(RECORDS PROVIDED begins)
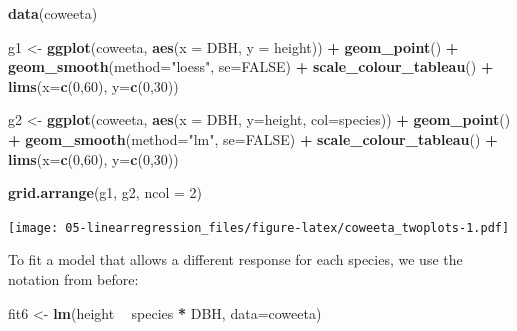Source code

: \documentclass[]{book}
\newenvironment{Shaded}{\begin{snugshade}}{\end{snugshade}}
\newcommand{\DataTypeTok}[1]{\textcolor[rgb]{0.13,0.29,0.53}{#1}}
\newcommand{\DecValTok}[1]{\textcolor[rgb]{0.00,0.00,0.81}{#1}}
\newcommand{\KeywordTok}[1]{\textcolor[rgb]{0.13,0.29,0.53}{\textbf{#1}}}
\newcommand{\NormalTok}[1]{#1}
\newcommand{\OperatorTok}[1]{\textcolor[rgb]{0.81,0.36,0.00}{\textbf{#1}}}
\newcommand{\OtherTok}[1]{\textcolor[rgb]{0.56,0.35,0.01}{#1}}
\newcommand{\StringTok}[1]{\textcolor[rgb]{0.31,0.60,0.02}{#1}}
\begin{document}
\begin{Shaded}
\begin{Highlighting}[]
\KeywordTok{data}\NormalTok{(coweeta)}

\NormalTok{g1 <-}\StringTok{ }\KeywordTok{ggplot}\NormalTok{(coweeta, }\KeywordTok{aes}\NormalTok{(}\DataTypeTok{x =}\NormalTok{ DBH, }\DataTypeTok{y =}\NormalTok{ height)) }\OperatorTok{+}
\StringTok{  }\KeywordTok{geom_point}\NormalTok{() }\OperatorTok{+}\StringTok{ }\KeywordTok{geom_smooth}\NormalTok{(}\DataTypeTok{method=}\StringTok{"loess"}\NormalTok{, }\DataTypeTok{se=}\OtherTok{FALSE}\NormalTok{) }\OperatorTok{+}
\StringTok{  }\KeywordTok{scale_colour_tableau}\NormalTok{() }\OperatorTok{+}\StringTok{ }\KeywordTok{lims}\NormalTok{(}\DataTypeTok{x=}\KeywordTok{c}\NormalTok{(}\DecValTok{0}\NormalTok{,}\DecValTok{60}\NormalTok{), }\DataTypeTok{y=}\KeywordTok{c}\NormalTok{(}\DecValTok{0}\NormalTok{,}\DecValTok{30}\NormalTok{))}

\NormalTok{g2 <-}\StringTok{ }\KeywordTok{ggplot}\NormalTok{(coweeta, }\KeywordTok{aes}\NormalTok{(}\DataTypeTok{x =}\NormalTok{ DBH, }\DataTypeTok{y=}\NormalTok{height, }\DataTypeTok{col=}\NormalTok{species)) }\OperatorTok{+}
\StringTok{  }\KeywordTok{geom_point}\NormalTok{() }\OperatorTok{+}\StringTok{ }\KeywordTok{geom_smooth}\NormalTok{(}\DataTypeTok{method=}\StringTok{"lm"}\NormalTok{, }\DataTypeTok{se=}\OtherTok{FALSE}\NormalTok{) }\OperatorTok{+}
\StringTok{  }\KeywordTok{scale_colour_tableau}\NormalTok{() }\OperatorTok{+}\StringTok{ }\KeywordTok{lims}\NormalTok{(}\DataTypeTok{x=}\KeywordTok{c}\NormalTok{(}\DecValTok{0}\NormalTok{,}\DecValTok{60}\NormalTok{), }\DataTypeTok{y=}\KeywordTok{c}\NormalTok{(}\DecValTok{0}\NormalTok{,}\DecValTok{30}\NormalTok{))}

\KeywordTok{grid.arrange}\NormalTok{(g1, g2, }\DataTypeTok{ncol =} \DecValTok{2}\NormalTok{)}
\end{Highlighting}
\end{Shaded}

\texttt{[image: 05-linearregression\_files/figure-latex/coweeta\_twoplots-1.pdf]}

To fit a model that allows a different response for each species, we use the notation from before:

\begin{Shaded}
\begin{Highlighting}[]
\NormalTok{fit6 <-}\StringTok{ }\KeywordTok{lm}\NormalTok{(height }\OperatorTok{~}\StringTok{ }\NormalTok{species }\OperatorTok{*}\StringTok{ }\NormalTok{DBH, }\DataTypeTok{data=}\NormalTok{coweeta)}
\end{Highlighting}
\end{Shaded}
\end{document}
(RECORDS PROVIDED ends)
PROBLEM:
Copy the data exactly. Pictures do not belong in the copy.

OUTPUT BELOW:
Source code

: \documentclass[]{book}
\newenvironment{Shaded}{\begin{snugshade}}{\end{snugshade}}
\newcommand{\DataTypeTok}[1]{\textcolor[rgb]{0.13,0.29,0.53}{#1}}
\newcommand{\DecValTok}[1]{\textcolor[rgb]{0.00,0.00,0.81}{#1}}
\newcommand{\KeywordTok}[1]{\textcolor[rgb]{0.13,0.29,0.53}{\textbf{#1}}}
\newcommand{\NormalTok}[1]{#1}
\newcommand{\OperatorTok}[1]{\textcolor[rgb]{0.81,0.36,0.00}{\textbf{#1}}}
\newcommand{\OtherTok}[1]{\textcolor[rgb]{0.56,0.35,0.01}{#1}}
\newcommand{\StringTok}[1]{\textcolor[rgb]{0.31,0.60,0.02}{#1}}
\begin{document}
\begin{Shaded}
\begin{Highlighting}[]
\KeywordTok{data}\NormalTok{(coweeta)}

\NormalTok{g1 <-}\StringTok{ }\KeywordTok{ggplot}\NormalTok{(coweeta, }\KeywordTok{aes}\NormalTok{(}\DataTypeTok{x =}\NormalTok{ DBH, }\DataTypeTok{y =}\NormalTok{ height)) }\OperatorTok{+}
\StringTok{  }\KeywordTok{geom_point}\NormalTok{() }\OperatorTok{+}\StringTok{ }\KeywordTok{geom_smooth}\NormalTok{(}\DataTypeTok{method=}\StringTok{"loess"}\NormalTok{, }\DataTypeTok{se=}\OtherTok{FALSE}\NormalTok{) }\OperatorTok{+}
\StringTok{  }\KeywordTok{scale_colour_tableau}\NormalTok{() }\OperatorTok{+}\StringTok{ }\KeywordTok{lims}\NormalTok{(}\DataTypeTok{x=}\KeywordTok{c}\NormalTok{(}\DecValTok{0}\NormalTok{,}\DecValTok{60}\NormalTok{), }\DataTypeTok{y=}\KeywordTok{c}\NormalTok{(}\DecValTok{0}\NormalTok{,}\DecValTok{30}\NormalTok{))}

\NormalTok{g2 <-}\StringTok{ }\KeywordTok{ggplot}\NormalTok{(coweeta, }\KeywordTok{aes}\NormalTok{(}\DataTypeTok{x =}\NormalTok{ DBH, }\DataTypeTok{y=}\NormalTok{height, }\DataTypeTok{col=}\NormalTok{species)) }\OperatorTok{+}
\StringTok{  }\KeywordTok{geom_point}\NormalTok{() }\OperatorTok{+}\StringTok{ }\KeywordTok{geom_smooth}\NormalTok{(}\DataTypeTok{method=}\StringTok{"lm"}\NormalTok{, }\DataTypeTok{se=}\OtherTok{FALSE}\NormalTok{) }\OperatorTok{+}
\StringTok{  }\KeywordTok{scale_colour_tableau}\NormalTok{() }\OperatorTok{+}\StringTok{ }\KeywordTok{lims}\NormalTok{(}\DataTypeTok{x=}\KeywordTok{c}\NormalTok{(}\DecValTok{0}\NormalTok{,}\DecValTok{60}\NormalTok{), }\DataTypeTok{y=}\KeywordTok{c}\NormalTok{(}\DecValTok{0}\NormalTok{,}\DecValTok{30}\NormalTok{))}

\KeywordTok{grid.arrange}\NormalTok{(g1, g2, }\DataTypeTok{ncol =} \DecValTok{2}\NormalTok{)}
\end{Highlighting}
\end{Shaded}

\texttt{[image: 05-linearregression\_files/figure-latex/coweeta\_twoplots-1.pdf]}

To fit a model that allows a different response for each species, we use the notation from before:

\begin{Shaded}
\begin{Highlighting}[]
\NormalTok{fit6 <-}\StringTok{ }\KeywordTok{lm}\NormalTok{(height }\OperatorTok{~}\StringTok{ }\NormalTok{species }\OperatorTok{*}\StringTok{ }\NormalTok{DBH, }\DataTypeTok{data=}\NormalTok{coweeta)}
\end{Highlighting}
\end{Shaded}
\end{document}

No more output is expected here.